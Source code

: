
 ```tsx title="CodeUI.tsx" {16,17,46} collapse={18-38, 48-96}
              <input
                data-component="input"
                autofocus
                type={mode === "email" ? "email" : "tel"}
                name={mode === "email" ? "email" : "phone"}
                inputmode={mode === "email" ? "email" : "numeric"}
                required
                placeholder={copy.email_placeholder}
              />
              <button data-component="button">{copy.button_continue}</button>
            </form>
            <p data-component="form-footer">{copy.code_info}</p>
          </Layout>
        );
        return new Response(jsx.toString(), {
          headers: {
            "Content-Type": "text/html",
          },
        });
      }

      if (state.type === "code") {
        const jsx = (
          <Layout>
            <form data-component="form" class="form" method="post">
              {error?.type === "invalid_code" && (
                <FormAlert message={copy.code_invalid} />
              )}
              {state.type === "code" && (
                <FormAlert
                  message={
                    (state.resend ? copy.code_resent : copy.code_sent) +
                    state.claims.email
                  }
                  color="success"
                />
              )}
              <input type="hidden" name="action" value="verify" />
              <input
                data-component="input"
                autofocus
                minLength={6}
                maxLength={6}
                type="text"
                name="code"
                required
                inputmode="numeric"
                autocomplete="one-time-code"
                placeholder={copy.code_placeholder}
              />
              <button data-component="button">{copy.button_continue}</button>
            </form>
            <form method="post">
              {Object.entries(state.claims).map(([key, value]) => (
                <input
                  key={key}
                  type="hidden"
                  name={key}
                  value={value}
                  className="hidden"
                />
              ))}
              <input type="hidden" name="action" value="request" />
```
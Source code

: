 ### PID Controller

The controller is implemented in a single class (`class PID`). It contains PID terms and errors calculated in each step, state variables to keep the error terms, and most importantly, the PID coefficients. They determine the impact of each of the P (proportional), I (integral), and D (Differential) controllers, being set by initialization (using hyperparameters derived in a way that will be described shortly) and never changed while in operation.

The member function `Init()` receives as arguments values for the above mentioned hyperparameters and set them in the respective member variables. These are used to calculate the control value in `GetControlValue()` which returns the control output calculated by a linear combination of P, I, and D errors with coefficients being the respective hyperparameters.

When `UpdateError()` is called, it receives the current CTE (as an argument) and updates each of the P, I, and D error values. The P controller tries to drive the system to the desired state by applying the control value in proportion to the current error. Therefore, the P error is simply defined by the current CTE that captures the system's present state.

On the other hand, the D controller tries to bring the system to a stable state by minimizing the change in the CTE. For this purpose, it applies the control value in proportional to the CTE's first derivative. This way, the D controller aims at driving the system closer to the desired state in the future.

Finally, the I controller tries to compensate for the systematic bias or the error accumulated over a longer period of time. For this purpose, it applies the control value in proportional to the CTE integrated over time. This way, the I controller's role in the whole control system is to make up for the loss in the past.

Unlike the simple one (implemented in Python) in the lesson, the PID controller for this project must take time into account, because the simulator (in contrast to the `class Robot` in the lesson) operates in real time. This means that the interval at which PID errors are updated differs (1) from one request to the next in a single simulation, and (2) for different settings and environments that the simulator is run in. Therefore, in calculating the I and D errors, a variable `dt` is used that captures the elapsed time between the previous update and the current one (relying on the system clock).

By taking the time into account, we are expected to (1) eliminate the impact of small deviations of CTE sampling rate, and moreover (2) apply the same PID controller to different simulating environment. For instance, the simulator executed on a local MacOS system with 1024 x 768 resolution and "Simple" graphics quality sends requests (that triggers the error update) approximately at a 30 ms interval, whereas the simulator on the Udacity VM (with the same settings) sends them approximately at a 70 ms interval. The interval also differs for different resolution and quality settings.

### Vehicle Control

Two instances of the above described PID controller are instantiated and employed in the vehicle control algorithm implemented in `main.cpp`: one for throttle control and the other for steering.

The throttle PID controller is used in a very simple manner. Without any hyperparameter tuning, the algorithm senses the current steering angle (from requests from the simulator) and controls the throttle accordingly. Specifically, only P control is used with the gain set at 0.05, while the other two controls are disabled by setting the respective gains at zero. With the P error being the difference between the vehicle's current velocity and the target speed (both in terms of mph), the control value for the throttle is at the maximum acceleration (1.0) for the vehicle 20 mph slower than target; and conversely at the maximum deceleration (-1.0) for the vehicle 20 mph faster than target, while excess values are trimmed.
+ + + + +
Show the lines above that include "numeric".

                inputmode={mode === "email" ? "email" : "numeric"}
                inputmode="numeric"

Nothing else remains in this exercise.